**Task item:** When you reach the line containing "- [ ] API endpoints" in the data below, begin returning lines exactly as written, and stop once the line containing "- [ ] **Checkpoint**: Testing complete" has been returned.

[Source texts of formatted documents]
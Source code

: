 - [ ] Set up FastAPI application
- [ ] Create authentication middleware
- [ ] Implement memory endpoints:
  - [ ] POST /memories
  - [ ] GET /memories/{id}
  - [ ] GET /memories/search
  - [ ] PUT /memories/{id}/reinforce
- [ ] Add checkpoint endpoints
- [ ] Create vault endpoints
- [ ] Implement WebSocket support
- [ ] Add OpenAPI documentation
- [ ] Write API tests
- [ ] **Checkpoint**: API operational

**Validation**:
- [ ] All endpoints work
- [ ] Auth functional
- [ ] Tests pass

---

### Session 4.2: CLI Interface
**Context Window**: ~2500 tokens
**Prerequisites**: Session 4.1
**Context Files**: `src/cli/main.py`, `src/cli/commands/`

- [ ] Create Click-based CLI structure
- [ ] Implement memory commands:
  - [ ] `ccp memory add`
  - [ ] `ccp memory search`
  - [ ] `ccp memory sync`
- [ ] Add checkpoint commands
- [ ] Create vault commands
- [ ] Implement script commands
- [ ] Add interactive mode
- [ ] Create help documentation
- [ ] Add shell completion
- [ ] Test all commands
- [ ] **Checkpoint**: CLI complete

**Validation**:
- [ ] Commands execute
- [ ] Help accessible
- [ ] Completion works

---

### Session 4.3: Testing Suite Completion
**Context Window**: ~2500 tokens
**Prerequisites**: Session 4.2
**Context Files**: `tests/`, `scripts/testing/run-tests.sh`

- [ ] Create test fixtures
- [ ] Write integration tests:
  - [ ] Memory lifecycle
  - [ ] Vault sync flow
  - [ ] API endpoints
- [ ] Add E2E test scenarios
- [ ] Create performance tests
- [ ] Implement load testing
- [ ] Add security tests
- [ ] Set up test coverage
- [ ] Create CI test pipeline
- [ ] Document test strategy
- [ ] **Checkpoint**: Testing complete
---
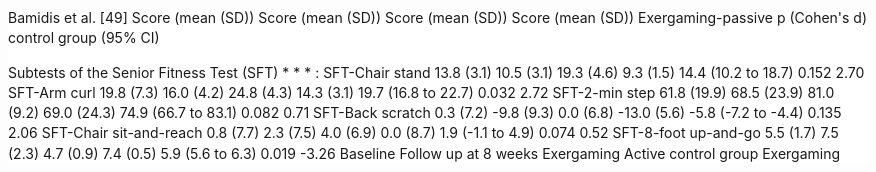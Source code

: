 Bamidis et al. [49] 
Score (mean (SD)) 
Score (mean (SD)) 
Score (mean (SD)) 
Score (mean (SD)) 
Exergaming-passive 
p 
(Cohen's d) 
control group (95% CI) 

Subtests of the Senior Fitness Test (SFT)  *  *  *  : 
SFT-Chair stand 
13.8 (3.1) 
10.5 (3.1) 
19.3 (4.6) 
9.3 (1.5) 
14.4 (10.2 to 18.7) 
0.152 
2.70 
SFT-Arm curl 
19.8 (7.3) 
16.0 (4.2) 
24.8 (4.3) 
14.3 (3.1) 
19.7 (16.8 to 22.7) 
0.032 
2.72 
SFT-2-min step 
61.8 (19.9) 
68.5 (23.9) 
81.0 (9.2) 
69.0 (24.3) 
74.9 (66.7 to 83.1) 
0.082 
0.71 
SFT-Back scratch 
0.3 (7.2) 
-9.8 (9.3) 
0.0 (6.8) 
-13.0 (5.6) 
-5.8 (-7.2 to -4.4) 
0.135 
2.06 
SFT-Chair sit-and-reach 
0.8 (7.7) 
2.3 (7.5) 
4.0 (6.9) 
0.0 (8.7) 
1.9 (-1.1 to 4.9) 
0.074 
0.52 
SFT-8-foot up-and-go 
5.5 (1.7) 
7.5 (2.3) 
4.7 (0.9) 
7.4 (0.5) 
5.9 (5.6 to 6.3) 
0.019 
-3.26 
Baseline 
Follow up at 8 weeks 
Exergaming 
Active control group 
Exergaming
---
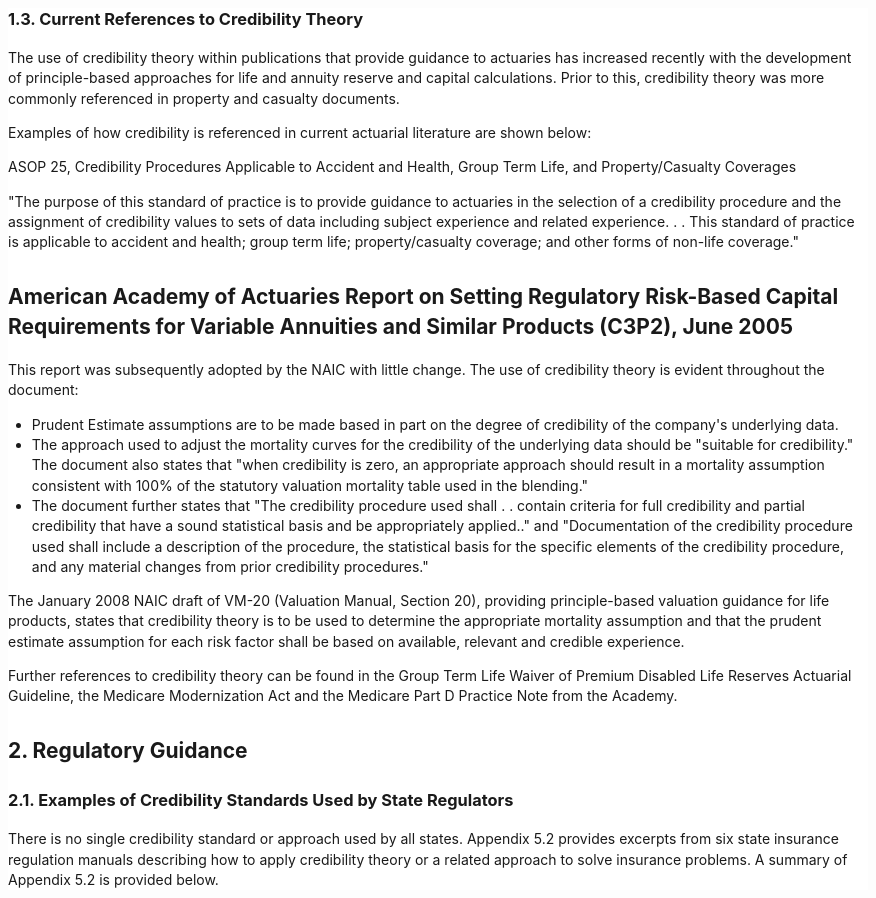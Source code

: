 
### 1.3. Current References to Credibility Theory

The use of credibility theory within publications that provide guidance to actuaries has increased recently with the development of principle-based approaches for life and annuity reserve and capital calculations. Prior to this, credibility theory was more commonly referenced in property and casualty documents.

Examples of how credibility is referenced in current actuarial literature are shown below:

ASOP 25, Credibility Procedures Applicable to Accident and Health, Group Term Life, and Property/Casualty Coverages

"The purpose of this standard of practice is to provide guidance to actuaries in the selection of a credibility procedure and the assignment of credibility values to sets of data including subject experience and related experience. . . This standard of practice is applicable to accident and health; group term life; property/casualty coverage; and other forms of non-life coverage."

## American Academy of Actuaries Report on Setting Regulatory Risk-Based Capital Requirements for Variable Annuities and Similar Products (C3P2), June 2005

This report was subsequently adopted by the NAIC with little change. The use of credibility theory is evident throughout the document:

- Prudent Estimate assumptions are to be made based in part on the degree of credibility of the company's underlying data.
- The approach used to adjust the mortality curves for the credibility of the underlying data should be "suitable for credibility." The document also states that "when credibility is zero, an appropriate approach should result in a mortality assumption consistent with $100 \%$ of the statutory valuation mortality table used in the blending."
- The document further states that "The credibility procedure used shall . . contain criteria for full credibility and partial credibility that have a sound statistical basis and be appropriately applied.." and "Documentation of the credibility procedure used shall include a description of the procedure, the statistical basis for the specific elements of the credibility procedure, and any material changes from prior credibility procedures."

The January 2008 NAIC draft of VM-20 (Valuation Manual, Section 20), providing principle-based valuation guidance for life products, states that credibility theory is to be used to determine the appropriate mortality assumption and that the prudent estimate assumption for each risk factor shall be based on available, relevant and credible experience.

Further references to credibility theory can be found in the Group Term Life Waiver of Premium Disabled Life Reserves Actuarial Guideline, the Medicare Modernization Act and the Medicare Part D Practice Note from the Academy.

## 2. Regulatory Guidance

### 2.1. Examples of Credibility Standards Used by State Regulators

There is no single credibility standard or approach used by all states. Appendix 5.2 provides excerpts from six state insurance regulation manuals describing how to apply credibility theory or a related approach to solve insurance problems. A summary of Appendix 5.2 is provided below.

**Your response:**
  - [ ] API endpoints
- [ ] Add E2E test scenarios
- [ ] Create performance tests
- [ ] Implement load testing
- [ ] Add security tests
- [ ] Set up test coverage
- [ ] Create CI test pipeline
- [ ] Document test strategy
- [ ] **Checkpoint**: Testing complete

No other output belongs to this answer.